■ Activity:
Transcribe the data below verbatim from the line with "hänelle: 'Olen amalekilainen'." to the line with "olivat hänen kanssansa.". Include both of those lines.

■ Exercise material:
---+---

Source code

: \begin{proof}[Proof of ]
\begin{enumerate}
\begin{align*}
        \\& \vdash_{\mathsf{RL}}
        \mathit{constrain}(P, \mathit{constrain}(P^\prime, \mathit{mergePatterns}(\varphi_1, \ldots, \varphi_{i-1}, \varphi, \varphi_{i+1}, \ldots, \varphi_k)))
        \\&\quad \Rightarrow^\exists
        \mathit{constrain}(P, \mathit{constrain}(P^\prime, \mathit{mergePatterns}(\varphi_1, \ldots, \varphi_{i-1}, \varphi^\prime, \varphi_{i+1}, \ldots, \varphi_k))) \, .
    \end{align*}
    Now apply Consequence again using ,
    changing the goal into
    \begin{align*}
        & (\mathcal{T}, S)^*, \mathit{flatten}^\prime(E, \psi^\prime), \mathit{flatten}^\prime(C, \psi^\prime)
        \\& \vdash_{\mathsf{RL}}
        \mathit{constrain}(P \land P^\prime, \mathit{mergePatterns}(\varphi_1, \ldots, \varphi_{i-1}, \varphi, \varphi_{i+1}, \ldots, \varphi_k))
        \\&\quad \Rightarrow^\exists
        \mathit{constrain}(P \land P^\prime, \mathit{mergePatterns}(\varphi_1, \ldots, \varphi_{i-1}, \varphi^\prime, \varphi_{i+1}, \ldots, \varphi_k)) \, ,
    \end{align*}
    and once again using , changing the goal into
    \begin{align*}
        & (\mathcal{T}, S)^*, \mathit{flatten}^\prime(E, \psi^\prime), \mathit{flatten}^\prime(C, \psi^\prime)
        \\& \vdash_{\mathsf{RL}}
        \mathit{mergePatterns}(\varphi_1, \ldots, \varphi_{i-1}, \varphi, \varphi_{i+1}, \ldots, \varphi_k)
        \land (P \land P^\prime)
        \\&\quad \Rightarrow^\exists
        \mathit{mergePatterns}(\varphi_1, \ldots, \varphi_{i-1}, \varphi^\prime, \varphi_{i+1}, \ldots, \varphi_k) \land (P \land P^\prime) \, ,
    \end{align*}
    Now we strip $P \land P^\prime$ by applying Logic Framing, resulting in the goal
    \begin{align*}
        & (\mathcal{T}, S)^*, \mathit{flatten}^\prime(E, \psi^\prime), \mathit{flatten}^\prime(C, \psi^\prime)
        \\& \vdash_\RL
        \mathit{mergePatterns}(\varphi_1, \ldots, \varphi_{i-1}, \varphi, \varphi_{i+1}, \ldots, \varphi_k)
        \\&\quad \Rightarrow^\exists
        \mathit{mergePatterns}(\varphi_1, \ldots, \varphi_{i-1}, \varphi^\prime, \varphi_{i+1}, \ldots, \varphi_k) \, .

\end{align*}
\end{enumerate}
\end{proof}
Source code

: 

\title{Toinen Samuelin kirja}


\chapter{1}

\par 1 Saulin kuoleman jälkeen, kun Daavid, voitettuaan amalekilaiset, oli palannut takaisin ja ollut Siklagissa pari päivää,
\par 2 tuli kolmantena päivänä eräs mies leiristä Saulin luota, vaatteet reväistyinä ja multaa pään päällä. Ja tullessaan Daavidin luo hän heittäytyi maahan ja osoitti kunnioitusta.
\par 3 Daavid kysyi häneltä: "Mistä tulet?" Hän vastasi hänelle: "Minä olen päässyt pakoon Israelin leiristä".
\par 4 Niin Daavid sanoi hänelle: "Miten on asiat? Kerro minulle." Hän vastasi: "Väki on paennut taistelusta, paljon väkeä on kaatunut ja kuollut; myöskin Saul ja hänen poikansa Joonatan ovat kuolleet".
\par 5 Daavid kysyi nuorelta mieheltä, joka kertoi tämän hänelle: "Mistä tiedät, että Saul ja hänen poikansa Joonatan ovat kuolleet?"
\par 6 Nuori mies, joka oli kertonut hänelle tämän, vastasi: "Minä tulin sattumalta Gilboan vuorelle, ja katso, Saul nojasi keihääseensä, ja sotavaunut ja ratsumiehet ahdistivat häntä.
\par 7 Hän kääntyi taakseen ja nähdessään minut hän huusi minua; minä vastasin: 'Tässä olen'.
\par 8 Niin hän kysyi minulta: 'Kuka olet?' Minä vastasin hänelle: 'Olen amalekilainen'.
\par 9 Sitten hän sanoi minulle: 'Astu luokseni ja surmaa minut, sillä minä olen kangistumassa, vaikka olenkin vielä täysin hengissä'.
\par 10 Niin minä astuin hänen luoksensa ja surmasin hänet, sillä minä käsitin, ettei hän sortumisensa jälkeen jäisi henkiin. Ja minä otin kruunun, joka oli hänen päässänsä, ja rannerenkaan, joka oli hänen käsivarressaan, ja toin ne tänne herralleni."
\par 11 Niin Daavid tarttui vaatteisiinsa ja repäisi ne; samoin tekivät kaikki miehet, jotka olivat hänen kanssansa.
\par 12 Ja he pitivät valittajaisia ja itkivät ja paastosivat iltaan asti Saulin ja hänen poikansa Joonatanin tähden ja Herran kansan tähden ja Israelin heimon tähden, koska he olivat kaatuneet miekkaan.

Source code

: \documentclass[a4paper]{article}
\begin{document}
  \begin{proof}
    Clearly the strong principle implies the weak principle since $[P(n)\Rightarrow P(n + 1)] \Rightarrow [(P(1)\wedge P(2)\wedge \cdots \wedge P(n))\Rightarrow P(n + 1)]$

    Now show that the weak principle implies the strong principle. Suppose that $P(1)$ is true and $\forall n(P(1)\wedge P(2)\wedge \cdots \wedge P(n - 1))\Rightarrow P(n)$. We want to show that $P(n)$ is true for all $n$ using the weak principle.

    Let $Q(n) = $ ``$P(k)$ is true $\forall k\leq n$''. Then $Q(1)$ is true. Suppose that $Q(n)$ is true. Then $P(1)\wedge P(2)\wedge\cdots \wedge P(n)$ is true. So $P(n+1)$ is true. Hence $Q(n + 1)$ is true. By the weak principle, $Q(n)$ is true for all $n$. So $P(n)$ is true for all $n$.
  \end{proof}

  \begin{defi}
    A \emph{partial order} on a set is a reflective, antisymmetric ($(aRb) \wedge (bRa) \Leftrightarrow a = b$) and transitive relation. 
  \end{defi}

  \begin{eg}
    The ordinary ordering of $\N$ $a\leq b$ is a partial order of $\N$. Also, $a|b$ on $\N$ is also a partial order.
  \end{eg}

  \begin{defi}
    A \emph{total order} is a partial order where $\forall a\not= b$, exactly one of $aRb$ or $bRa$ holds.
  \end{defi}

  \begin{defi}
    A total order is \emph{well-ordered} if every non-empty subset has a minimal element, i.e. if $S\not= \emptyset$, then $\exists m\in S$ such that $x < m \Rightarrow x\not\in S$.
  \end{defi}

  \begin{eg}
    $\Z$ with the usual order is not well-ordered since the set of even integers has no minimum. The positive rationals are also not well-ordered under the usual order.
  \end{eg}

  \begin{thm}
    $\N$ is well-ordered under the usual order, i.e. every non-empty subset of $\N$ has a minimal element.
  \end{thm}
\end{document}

---+---

■ Answer to this problem:
\par 8 Niin hän kysyi minulta: 'Kuka olet?' Minä vastasin hänelle: 'Olen amalekilainen'.
\par 9 Sitten hän sanoi minulle: 'Astu luokseni ja surmaa minut, sillä minä olen kangistumassa, vaikka olenkin vielä täysin hengissä'.
\par 10 Niin minä astuin hänen luoksensa ja surmasin hänet, sillä minä käsitin, ettei hän sortumisensa jälkeen jäisi henkiin. Ja minä otin kruunun, joka oli hänen päässänsä, ja rannerenkaan, joka oli hänen käsivarressaan, ja toin ne tänne herralleni."
\par 11 Niin Daavid tarttui vaatteisiinsa ja repäisi ne; samoin tekivät kaikki miehet, jotka olivat hänen kanssansa.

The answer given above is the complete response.